Home / BERITA TERBARU / Kisah Manusia yang Hidup 10 Tahun di Gorong-gorong Jakarta

Kisah Manusia yang Hidup 10 Tahun di Gorong-gorong Jakarta

gorong-gorong (liputan6.com)

gorong-gorong (liputan6.com)

KLIKKABAR.COM – Memiliki tempat tinggal yang layak pasti menjadi impian semua orang, baik yang belum maupun yang sudah berkeluarga. Apalagi bisa memiliki rumah di Ibu Kota Jakarta. Namun, ada sebagian orang yang memaksakan tinggal di Jakarta, tetapi tidak bisa menikmati kenyamanan hidup sebagai manusia biasanya. Mereka rela tinggal di gorong-gorong.

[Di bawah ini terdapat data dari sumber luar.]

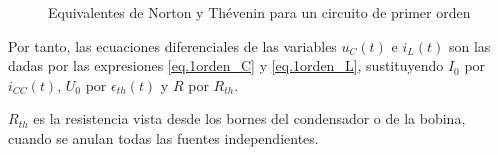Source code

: 	\begin{figure}[H]
	    \centering
	    \hfil
	    \caption{Equivalentes de Norton y Thévenin para un circuito de primer orden}
	    \label{fig.thevenin_1orden}
	\end{figure}
	Por tanto, las ecuaciones diferenciales de las variables $u_C(t)$ e $i_L(t)$ son las dadas por las expresiones \eqref{eq.1orden_C} y \eqref{eq.1orden_L}, sustituyendo $I_0$ por $i_{CC}(t)$, $U_0$ por $\epsilon_{th}(t)$ y $R$ por $R_{th}$.
	
	\begin{remark}
	    $R_{th}$ es la resistencia vista desde los bornes del condensador o de la bobina, cuando se anulan todas las fuentes independientes.
	\end{remark}
	
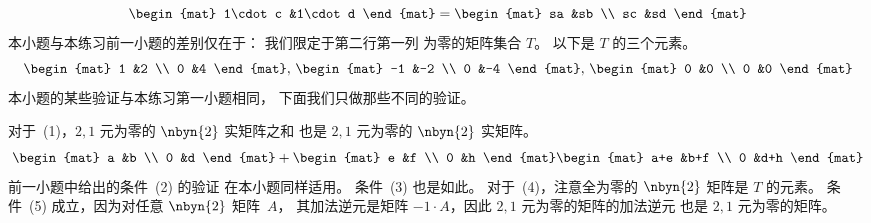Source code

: \begin{exercises}
\begin{answer}
\begin{exparts}
\begin{equation*}
\begin{mat}
              1\cdot c  &1\cdot d
            \end{mat}
            =
            \begin{mat}
              sa  &sb  \\
              sc  &sd
            \end{mat}
          \end{equation*}
        \partsitem
          本小题与本练习前一小题的差别仅在于：
          我们限定于第二行第一列
          为零的矩阵集合 $T$。
          以下是 $T$ 的三个元素。
          \begin{equation*}
            \begin{mat}
              1  &2  \\
              0  &4
            \end{mat},\,
            \begin{mat}
              -1  &-2  \\
              0  &-4
            \end{mat},\,
            \begin{mat}
              0  &0  \\
              0  &0
            \end{mat}
          \end{equation*}
          本小题的某些验证与本练习第一小题相同，
          下面我们只做那些不同的验证。

          对于~(1)，$2,1$ 元为零的 $\nbyn{2}$ 实矩阵之和
          也是 $2,1$ 元为零的 $\nbyn{2}$ 实矩阵。
          \begin{equation*}
            \begin{mat}
              a  &b  \\
              0  &d
            \end{mat}
            +
            \begin{mat}
              e  &f  \\
              0  &h
            \end{mat}
            \begin{mat}
              a+e  &b+f  \\
              0    &d+h
            \end{mat}
          \end{equation*}
          前一小题中给出的条件~(2) 的验证
          在本小题同样适用。
          条件~(3) 也是如此。
          对于~(4)，注意全为零的 $\nbyn{2}$
          矩阵是 $T$ 的元素。
          条件~(5) 成立，因为对任意 $\nbyn{2}$ 矩阵~$A$，
          其加法逆元是矩阵
          $-1\cdot A$，因此 $2,1$ 元为零的矩阵的加法逆元
          也是 $2,1$ 元为零的矩阵。


\end{exparts}
\end{answer}
\end{exercises}
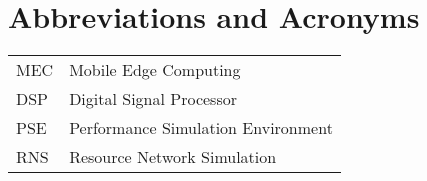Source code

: \chapter*{Abbreviations and Acronyms}


\noindent
\begin{longtable}{@{}p{}p{}@{}}
MEC & Mobile Edge Computing \\
DSP & Digital Signal Processor \\
PSE & Performance Simulation Environment \\
RNS & Resource Network Simulation

\end{longtable}
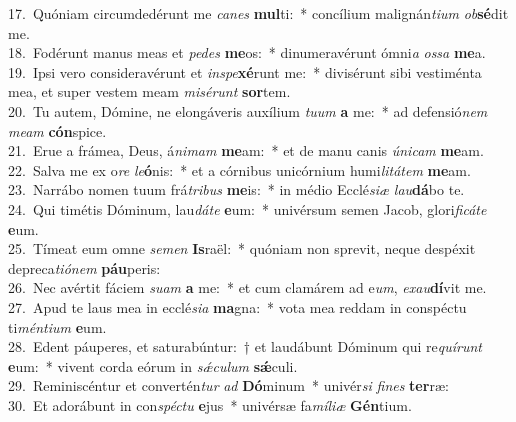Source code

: {17.~}Quóniam circumdedérunt me \textit{ca}\textit{nes} \textbf{mul}ti:~* concílium malignán\textit{ti}\textit{um} \textit{ob}\textbf{sé}dit me.\\
{18.~}Fodérunt manus meas et \textit{pe}\textit{des} \textbf{me}os:~* dinumeravérunt ómni\textit{a} \textit{os}\textit{sa} \textbf{me}a.\\
{19.~}Ipsi vero consideravérunt et \textit{in}\textit{spe}\textbf{xé}runt me:~* divisérunt sibi vestiménta mea, et super vestem meam \textit{mi}\textit{sé}\textit{runt} \textbf{sor}tem.\\
{20.~}Tu autem, Dómine, ne elongáveris auxílium \textit{tu}\textit{um} \textbf{a} me:~* ad defensió\textit{nem} \textit{me}\textit{am} \textbf{cón}spice.\\
{21.~}Erue a frámea, Deus, á\textit{ni}\textit{mam} \textbf{me}am:~* et de manu canis \textit{ú}\textit{ni}\textit{cam} \textbf{me}am.\\
{22.~}Salva me ex o\textit{re} \textit{le}\textbf{ó}nis:~* et a córnibus unicórnium humi\textit{li}\textit{tá}\textit{tem} \textbf{me}am.\\
{23.~}Narrábo nomen tuum frá\textit{tri}\textit{bus} \textbf{me}is:~* in médio Ecclé\textit{si}\textit{æ} \textit{lau}\textbf{dá}bo te.\\
{24.~}Qui timétis Dóminum, lau\textit{dá}\textit{te} \textbf{e}um:~* univérsum semen Jacob, glori\textit{fi}\textit{cá}\textit{te} \textbf{e}um.\\
{25.~}Tímeat eum omne \textit{se}\textit{men} \textbf{Is}raël:~* quóniam non sprevit, neque despéxit depreca\textit{ti}\textit{ó}\textit{nem} \textbf{páu}peris:\\
{26.~}Nec avértit fáciem \textit{su}\textit{am} \textbf{a} me:~* et cum clamárem ad e\textit{um}, \textit{e}\textit{xau}\textbf{dí}vit me.\\
{27.~}Apud te laus mea in ecclé\textit{si}\textit{a} \textbf{ma}gna:~* vota mea reddam in conspéctu ti\textit{mén}\textit{ti}\textit{um} \textbf{e}um.\\
{28.~}Edent páuperes, et saturabúntur:~† et laudábunt Dóminum qui re\textit{quí}\textit{runt} \textbf{e}um:~* vivent corda eórum in \textit{sǽ}\textit{cu}\textit{lum} \textbf{sǽ}culi.\\
{29.~}Reminiscéntur et convertén\textit{tur} \textit{ad} \textbf{Dó}minum~* univér\textit{si} \textit{fi}\textit{nes} \textbf{ter}ræ:\\
{30.~}Et adorábunt in con\textit{spé}\textit{ctu} \textbf{e}jus~* univérsæ fa\textit{mí}\textit{li}\textit{æ} \textbf{Gén}tium.\\

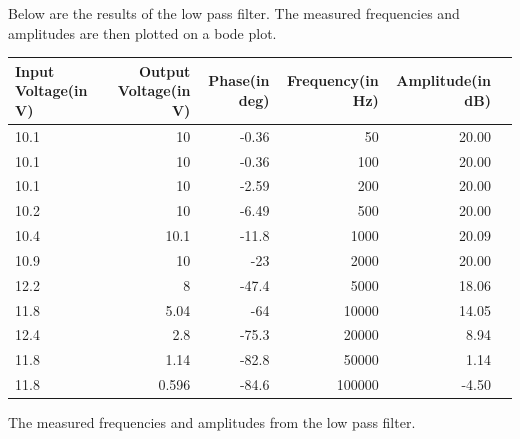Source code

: Below are the results of the low pass filter. The measured frequencies and amplitudes are then plotted on a bode plot.

\begin{adjustwidth}{-2.5 cm}{-2.5 cm}\centering\begin{threeparttable}[!htb]
        \scriptsize
        \begin{tabular}{lrrrrr}\toprule
            \textbf{Input Voltage(in V)} & \textbf{Output Voltage(in V)} & \textbf{Phase(in deg)} & \textbf{Frequency(in Hz)} & \textbf{Amplitude(in dB)} \\\midrule
            10.1                         & 10                            & -0.36                  & 50                        & 20.00                     \\
            10.1                         & 10                            & -0.36                  & 100                       & 20.00                     \\
            10.1                         & 10                            & -2.59                  & 200                       & 20.00                     \\
            10.2                         & 10                            & -6.49                  & 500                       & 20.00                     \\
            10.4                         & 10.1                          & -11.8                  & 1000                      & 20.09                     \\
            10.9                         & 10                            & -23                    & 2000                      & 20.00                     \\
            12.2                         & 8                             & -47.4                  & 5000                      & 18.06                     \\
            11.8                         & 5.04                          & -64                    & 10000                     & 14.05                     \\
            12.4                         & 2.8                           & -75.3                  & 20000                     & 8.94                      \\
            11.8                         & 1.14                          & -82.8                  & 50000                     & 1.14                      \\
            11.8                         & 0.596                         & -84.6                  & 100000                    & -4.50                     \\
            \bottomrule
        \end{tabular}
        \caption{The measured frequencies and amplitudes from the low pass filter.}
    \end{threeparttable}\end{adjustwidth}


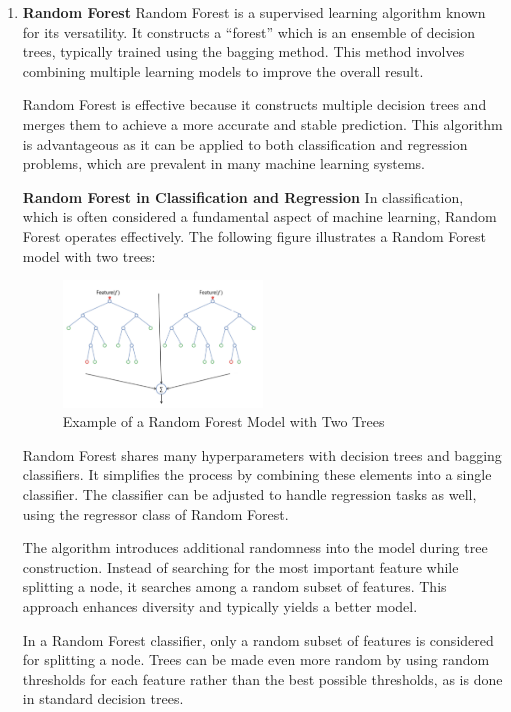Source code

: \begin{enumerate}
\item \textbf{Random Forest}
Random Forest is a supervised learning algorithm known for its versatility. It constructs a “forest” which is an ensemble of decision trees, typically trained using the bagging method. This method involves combining multiple learning models to improve the overall result.

Random Forest is effective because it constructs multiple decision trees and merges them to achieve a more accurate and stable prediction. This algorithm is advantageous as it can be applied to both classification and regression problems, which are prevalent in many machine learning systems.

\textbf{Random Forest in Classification and Regression}
In classification, which is often considered a fundamental aspect of machine learning, Random Forest operates effectively. The following figure illustrates a Random Forest model with two trees:
\begin{figure}[h]
	\centering
	\includegraphics[width=0.5\textwidth]{picture/RF1}
	\caption{Example of a Random Forest Model with Two Trees}
	\label{fig:random_forest}
\end{figure}

Random Forest shares many hyperparameters with decision trees and bagging classifiers. It simplifies the process by combining these elements into a single classifier. The classifier can be adjusted to handle regression tasks as well, using the regressor class of Random Forest.

The algorithm introduces additional randomness into the model during tree construction. Instead of searching for the most important feature while splitting a node, it searches among a random subset of features. This approach enhances diversity and typically yields a better model.

In a Random Forest classifier, only a random subset of features is considered for splitting a node. Trees can be made even more random by using random thresholds for each feature rather than the best possible thresholds, as is done in standard decision trees.


\end{enumerate}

Ruang sempit yang bau pun mereka nikmati setiap hari. Itu mereka lakukan karena tidak memiliki tempat tinggal. Kebanyakan dari mereka berprofesi sebagai pemulung barang-barang bekas. Gorong-gorong yang paling diincar pemulung untuk menjadikan tempat tinggal biasanya di Kali Cideng, Gambir, Jakarta Pusat.

Seorang penjual minuman di kawasan tersebut, Sutar (52), menceritakan jika gorong-gorong itu sudah dijadikan tempat tinggal para pemulung sejak 10 tahun lalu atau sekitar tahun 2006.

“Memang ada yang tinggal sejak 10 tahun lalu di situ,” kata Sutar pada VIVA.co.id.

Sutar menjelaskan, orang yang tinggal di gorong-gorong itu selalu bergantian. Dia mengaku pernah berjumpa dengan salah satu pemulung yang pernah tinggal di situ. Mereka berkata jika dalam gorong-gorong terdapat banyak sekat-sekat.

“Yang tinggal ganti-gantian, enggak selalu pemulung yang sama. Pernah ada juga yang sekeluarga tinggal di situ,” kata dia.

Tapi, karena sudah tercium oleh Pemerintah Provinsi (Pemprov) DKI, mereka dilarang untuk tinggal di gorong-gorong itu lagi sekarang ini.

Jika dilihat dari luar, gorong-gorong berbentuk kotak dan gelap. Banyak sampah seperti bungkus makanan ringan, bahkan sampah benda pribadi seseorang. Meski kini gorong-gorong itu sudah tak digunakan sejumlah pemulung untuk tinggal, tapi, ternyata tempat itu difungsikan sejumlah pemulung yang bingung untuk buang air.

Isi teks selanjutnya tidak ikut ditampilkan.